Data for the task
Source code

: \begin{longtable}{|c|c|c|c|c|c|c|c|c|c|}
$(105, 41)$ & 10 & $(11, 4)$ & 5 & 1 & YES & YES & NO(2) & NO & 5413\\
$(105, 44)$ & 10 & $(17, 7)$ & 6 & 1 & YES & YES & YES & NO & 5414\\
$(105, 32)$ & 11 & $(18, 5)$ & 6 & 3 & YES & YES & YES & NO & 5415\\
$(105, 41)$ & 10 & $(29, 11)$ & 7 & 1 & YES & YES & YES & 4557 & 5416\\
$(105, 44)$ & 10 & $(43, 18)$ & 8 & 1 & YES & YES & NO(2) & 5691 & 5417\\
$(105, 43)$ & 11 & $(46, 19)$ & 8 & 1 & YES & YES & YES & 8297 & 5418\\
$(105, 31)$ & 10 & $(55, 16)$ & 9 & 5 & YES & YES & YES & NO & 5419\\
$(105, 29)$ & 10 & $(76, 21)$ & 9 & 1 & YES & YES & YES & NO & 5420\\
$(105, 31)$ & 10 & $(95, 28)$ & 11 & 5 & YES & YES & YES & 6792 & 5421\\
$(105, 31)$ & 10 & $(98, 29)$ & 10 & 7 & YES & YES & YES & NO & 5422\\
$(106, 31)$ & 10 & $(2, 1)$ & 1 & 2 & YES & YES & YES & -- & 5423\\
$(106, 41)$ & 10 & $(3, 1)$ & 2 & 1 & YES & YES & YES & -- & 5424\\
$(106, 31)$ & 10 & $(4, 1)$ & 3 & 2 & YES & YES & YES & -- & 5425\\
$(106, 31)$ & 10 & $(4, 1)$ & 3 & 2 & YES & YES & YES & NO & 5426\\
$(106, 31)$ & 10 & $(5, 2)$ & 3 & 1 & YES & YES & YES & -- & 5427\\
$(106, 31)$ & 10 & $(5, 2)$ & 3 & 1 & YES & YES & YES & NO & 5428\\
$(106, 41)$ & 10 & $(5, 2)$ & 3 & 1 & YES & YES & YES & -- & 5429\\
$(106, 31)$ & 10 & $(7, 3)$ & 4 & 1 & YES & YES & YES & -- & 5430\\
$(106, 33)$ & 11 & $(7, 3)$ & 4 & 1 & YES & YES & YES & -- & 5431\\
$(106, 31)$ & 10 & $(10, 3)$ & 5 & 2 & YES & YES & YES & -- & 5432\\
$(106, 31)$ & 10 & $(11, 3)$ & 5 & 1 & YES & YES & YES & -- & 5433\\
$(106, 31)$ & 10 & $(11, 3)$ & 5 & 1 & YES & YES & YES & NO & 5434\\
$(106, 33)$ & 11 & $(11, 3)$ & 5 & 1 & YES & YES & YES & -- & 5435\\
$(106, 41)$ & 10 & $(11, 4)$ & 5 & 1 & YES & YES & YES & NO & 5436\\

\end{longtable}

Directions
Please quote every record above exactly as it appears.

Task answer
Source code

: \begin{longtable}{|c|c|c|c|c|c|c|c|c|c|}
$(105, 41)$ & 10 & $(11, 4)$ & 5 & 1 & YES & YES & NO(2) & NO & 5413\\
$(105, 44)$ & 10 & $(17, 7)$ & 6 & 1 & YES & YES & YES & NO & 5414\\
$(105, 32)$ & 11 & $(18, 5)$ & 6 & 3 & YES & YES & YES & NO & 5415\\
$(105, 41)$ & 10 & $(29, 11)$ & 7 & 1 & YES & YES & YES & 4557 & 5416\\
$(105, 44)$ & 10 & $(43, 18)$ & 8 & 1 & YES & YES & NO(2) & 5691 & 5417\\
$(105, 43)$ & 11 & $(46, 19)$ & 8 & 1 & YES & YES & YES & 8297 & 5418\\
$(105, 31)$ & 10 & $(55, 16)$ & 9 & 5 & YES & YES & YES & NO & 5419\\
$(105, 29)$ & 10 & $(76, 21)$ & 9 & 1 & YES & YES & YES & NO & 5420\\
$(105, 31)$ & 10 & $(95, 28)$ & 11 & 5 & YES & YES & YES & 6792 & 5421\\
$(105, 31)$ & 10 & $(98, 29)$ & 10 & 7 & YES & YES & YES & NO & 5422\\
$(106, 31)$ & 10 & $(2, 1)$ & 1 & 2 & YES & YES & YES & -- & 5423\\
$(106, 41)$ & 10 & $(3, 1)$ & 2 & 1 & YES & YES & YES & -- & 5424\\
$(106, 31)$ & 10 & $(4, 1)$ & 3 & 2 & YES & YES & YES & -- & 5425\\
$(106, 31)$ & 10 & $(4, 1)$ & 3 & 2 & YES & YES & YES & NO & 5426\\
$(106, 31)$ & 10 & $(5, 2)$ & 3 & 1 & YES & YES & YES & -- & 5427\\
$(106, 31)$ & 10 & $(5, 2)$ & 3 & 1 & YES & YES & YES & NO & 5428\\
$(106, 41)$ & 10 & $(5, 2)$ & 3 & 1 & YES & YES & YES & -- & 5429\\
$(106, 31)$ & 10 & $(7, 3)$ & 4 & 1 & YES & YES & YES & -- & 5430\\
$(106, 33)$ & 11 & $(7, 3)$ & 4 & 1 & YES & YES & YES & -- & 5431\\
$(106, 31)$ & 10 & $(10, 3)$ & 5 & 2 & YES & YES & YES & -- & 5432\\
$(106, 31)$ & 10 & $(11, 3)$ & 5 & 1 & YES & YES & YES & -- & 5433\\
$(106, 31)$ & 10 & $(11, 3)$ & 5 & 1 & YES & YES & YES & NO & 5434\\
$(106, 33)$ & 11 & $(11, 3)$ & 5 & 1 & YES & YES & YES & -- & 5435\\
$(106, 41)$ & 10 & $(11, 4)$ & 5 & 1 & YES & YES & YES & NO & 5436\\

\end{longtable}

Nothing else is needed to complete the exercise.